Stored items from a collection

==========

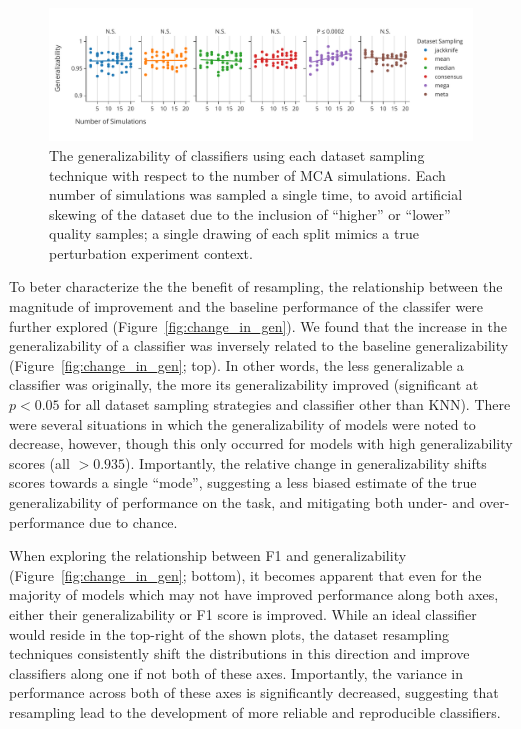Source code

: \documentclass[10pt]{SelfArx} %
\begin{document}
\begin{figure}[ht]\centering
\includegraphics[width=\linewidth]{figures/3.pdf}
\caption{The generalizability of classifiers using each dataset sampling technique with respect to the number of MCA
simulations. Each number of simulations was sampled a single time, to avoid artificial skewing of the dataset due to
the inclusion of ``higher'' or ``lower'' quality samples; a single drawing of each split mimics a true perturbation
experiment context.}
\label{fig:nmca}
\end{figure}

To beter characterize the the benefit of resampling, the relationship between the magnitude of improvement and the
baseline performance of the classifer were further explored (Figure~\ref{fig:change_in_gen}). We found that the
increase in the generalizability of a classifier was inversely related to the baseline generalizability
(Figure~\ref{fig:change_in_gen}; top). In other words, the less generalizable a classifier was originally, the more its
generalizability improved (significant at $p < 0.05$ for all dataset sampling strategies and classifier other than
KNN). There were several situations in which the generalizability of models were noted to decrease, however, though
this only occurred for models with high generalizability scores (all $>0.935$). Importantly, the relative change in
generalizability shifts scores towards a single ``mode'', suggesting a less biased estimate of the true
generalizability of performance on the task, and mitigating both under- and over-performance due to chance.

When exploring the relationship between F1 and generalizability (Figure~\ref{fig:change_in_gen}; bottom), it becomes
apparent that even for the majority of models which may not have improved performance along both axes, either their
generalizability or F1 score is improved. While an ideal classifier would reside in the top-right of the shown plots,
the dataset resampling techniques consistently shift the distributions in this direction and improve classifiers along
one if not both of these axes. Importantly, the variance in performance across both of these axes is significantly
decreased, suggesting that resampling lead to the development of more reliable and reproducible classifiers.
\end{document}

==========

### TASK ITEM
Above are the records; repeat exactly the lines from the one holding "generalizability of performance" down to the one holding "the dataset resampling", end lines included.

### FINISHED EXERCISE
generalizability of performance on the task, and mitigating both under- and over-performance due to chance.

When exploring the relationship between F1 and generalizability (Figure~\ref{fig:change_in_gen}; bottom), it becomes
apparent that even for the majority of models which may not have improved performance along both axes, either their
generalizability or F1 score is improved. While an ideal classifier would reside in the top-right of the shown plots,
the dataset resampling techniques consistently shift the distributions in this direction and improve classifiers along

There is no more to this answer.